WHAT THE EXERCISE ASKS
Lines holding the string "https" are the ones to copy from this listing.
▶
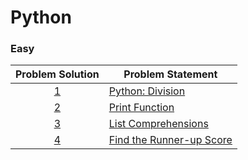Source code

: # Python

### Easy

|Problem Solution|Problem Statement|
|:--------------:|-----------------|
|[1]|[Python: Division]|
|[2]|[Print Function]|
|[3]|[List Comprehensions]|
|[4]|[Find the Runner-up Score]|
















[//]: # (Easy)

[1]: Easy/1.py
[Python: Division]: https://www.hackerrank.com/challenges/python-division/problem

[2]: Easy/2.py?ts=4
[Print Function]: https://www.hackerrank.com/challenges/python-print/problem

[3]: Easy/3.py?ts=4
[List Comprehensions]: https://www.hackerrank.com/challenges/list-comprehensions/problem

[4]: Easy/4.py?ts=4
[Find the Runner-up Score]: https://www.hackerrank.com/challenges/find-second-maximum-number-in-a-list/problem












[//]: # (EOF)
◀
ANSWER
[Python: Division]: https://www.hackerrank.com/challenges/python-division/problem
[Print Function]: https://www.hackerrank.com/challenges/python-print/problem
[List Comprehensions]: https://www.hackerrank.com/challenges/list-comprehensions/problem
[Find the Runner-up Score]: https://www.hackerrank.com/challenges/find-second-maximum-number-in-a-list/problem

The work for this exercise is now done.